I’ve been a big fan of Manhattan GMAT for over a year as their strategy guides were instrumental in getting me through the quant portion of the GMAT.   When I found out they were offering a 16-hour program focused on all things business school I was all in.  The bootcamp meets at Manhattan GMAT’s New York office for four 3-hour sessions during which incoming 1st year students get a crash course in all of the topics we will encounter at school. 

Before bootcamp began the work started.  Upon registering I received an Excel primer, the course textbook, Case Studies and Cocktails, and a syllabus detailing each week’s assignments.   Seeing that there was reading assigned for the first class let me know that this bootcamp was the real deal.  According to the syllabus, each class would cover a different academic subject and the first two would be my old nemeses: statistics and microeconomics.   Last week I made it through the first two sessions.  The verdict: There’s a thin line between love and hate and bootcamp may have dragged me over the line when it comes to stats and econ.
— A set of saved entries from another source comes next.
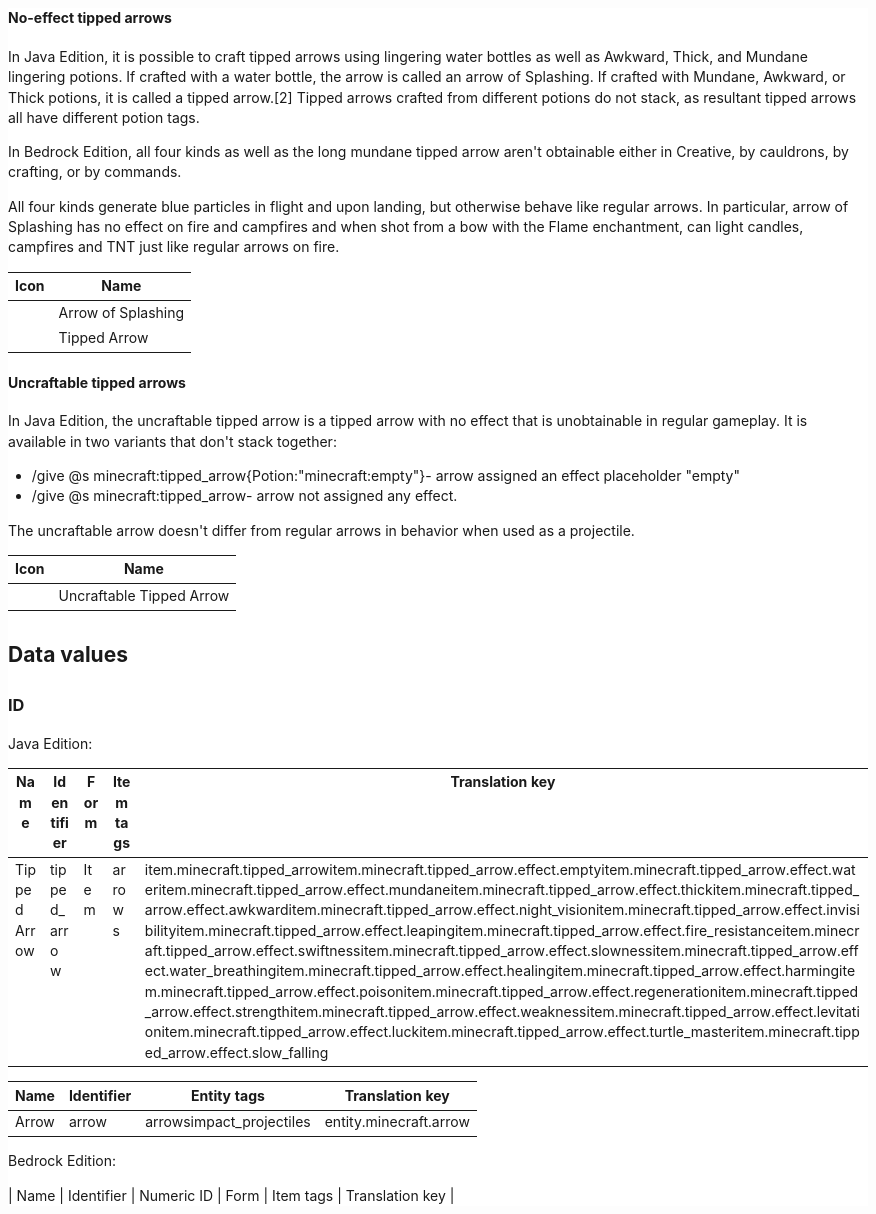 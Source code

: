 #### No-effect tipped arrows
In Java Edition, it is possible to craft tipped arrows using lingering water bottles as well as Awkward, Thick, and Mundane lingering potions. If crafted with a water bottle, the arrow is called an arrow of Splashing. If crafted with Mundane, Awkward, or Thick potions, it is called a tipped arrow.[2] Tipped arrows crafted from different potions do not stack, as resultant tipped arrows all have different potion tags.

In Bedrock Edition, all four kinds as well as the long mundane tipped arrow aren't obtainable either in Creative, by cauldrons, by crafting, or by commands.

All four kinds generate blue particles in flight and upon landing, but otherwise behave like regular arrows. In particular, arrow of Splashing has no effect on fire and campfires and when shot from a bow with the Flame enchantment, can light candles, campfires and TNT just like regular arrows on fire. 

| Icon | Name               |
|------|--------------------|
|      | Arrow of Splashing |
|      | Tipped Arrow       |

#### Uncraftable tipped arrows
In Java Edition, the uncraftable tipped arrow is a tipped arrow with no effect that is unobtainable in regular gameplay. It is available in two variants that don't stack together:

- /give @s minecraft:tipped_arrow{Potion:"minecraft:empty"}- arrow assigned an effect placeholder "empty"
- /give @s minecraft:tipped_arrow- arrow not assigned any effect.

The uncraftable arrow doesn't differ from regular arrows in behavior when used as a projectile.

| Icon | Name                     |
|------|--------------------------|
|      | Uncraftable Tipped Arrow |

## Data values
### ID
Java Edition:

| Name         | Identifier   | Form | Item tags | Translation key                                                                                                                                                                                                                                                                                                                                                                                                                                                                                                                                                                                                                                                                                                                                                                                                                                                                                                                                                                                                                 |
|--------------|--------------|------|-----------|---------------------------------------------------------------------------------------------------------------------------------------------------------------------------------------------------------------------------------------------------------------------------------------------------------------------------------------------------------------------------------------------------------------------------------------------------------------------------------------------------------------------------------------------------------------------------------------------------------------------------------------------------------------------------------------------------------------------------------------------------------------------------------------------------------------------------------------------------------------------------------------------------------------------------------------------------------------------------------------------------------------------------------|
| Tipped Arrow | tipped_arrow | Item | arrows    | item.minecraft.tipped_arrowitem.minecraft.tipped_arrow.effect.emptyitem.minecraft.tipped_arrow.effect.wateritem.minecraft.tipped_arrow.effect.mundaneitem.minecraft.tipped_arrow.effect.thickitem.minecraft.tipped_arrow.effect.awkwarditem.minecraft.tipped_arrow.effect.night_visionitem.minecraft.tipped_arrow.effect.invisibilityitem.minecraft.tipped_arrow.effect.leapingitem.minecraft.tipped_arrow.effect.fire_resistanceitem.minecraft.tipped_arrow.effect.swiftnessitem.minecraft.tipped_arrow.effect.slownessitem.minecraft.tipped_arrow.effect.water_breathingitem.minecraft.tipped_arrow.effect.healingitem.minecraft.tipped_arrow.effect.harmingitem.minecraft.tipped_arrow.effect.poisonitem.minecraft.tipped_arrow.effect.regenerationitem.minecraft.tipped_arrow.effect.strengthitem.minecraft.tipped_arrow.effect.weaknessitem.minecraft.tipped_arrow.effect.levitationitem.minecraft.tipped_arrow.effect.luckitem.minecraft.tipped_arrow.effect.turtle_masteritem.minecraft.tipped_arrow.effect.slow_falling |

| Name  | Identifier | Entity tags              | Translation key        |
|-------|------------|--------------------------|------------------------|
| Arrow | arrow      | arrowsimpact_projectiles | entity.minecraft.arrow |

Bedrock Edition:

| Name         | Identifier | Numeric ID | Form | Item tags       | Translation key                                                                                                                                                                                                                                                                                                                                                                                                                                                                                                                                                                                                      |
Bootcamp is less about teaching us how to DO these quant heavy subjects and more designed to show us how to USE these disciplines to solve business issues.  I think that’s what was missing all those years ago when I was first introduced to these subjects.  It was all numbers, no context.  In bootcamp we are learning through the lens of a case study about a new product launch in the tech space.  Thus far we have used statistics and economics to determine the launch price of this new product.  Giving a real world application to concepts like standard deviations, confidence intervals, marginal revenue, and price elasticity makes them far more interesting and useful.  As we evaluated survey data during the statistics lesson I could clearly see how I could have used this knowledge in my career.  I even wondered if my former company’s marketing department ever employed these methods to set pricing and promotion strategies.  If they did they may have done a better job predicting what people would pay for some of our recent product launches that were great in theory but not in practice.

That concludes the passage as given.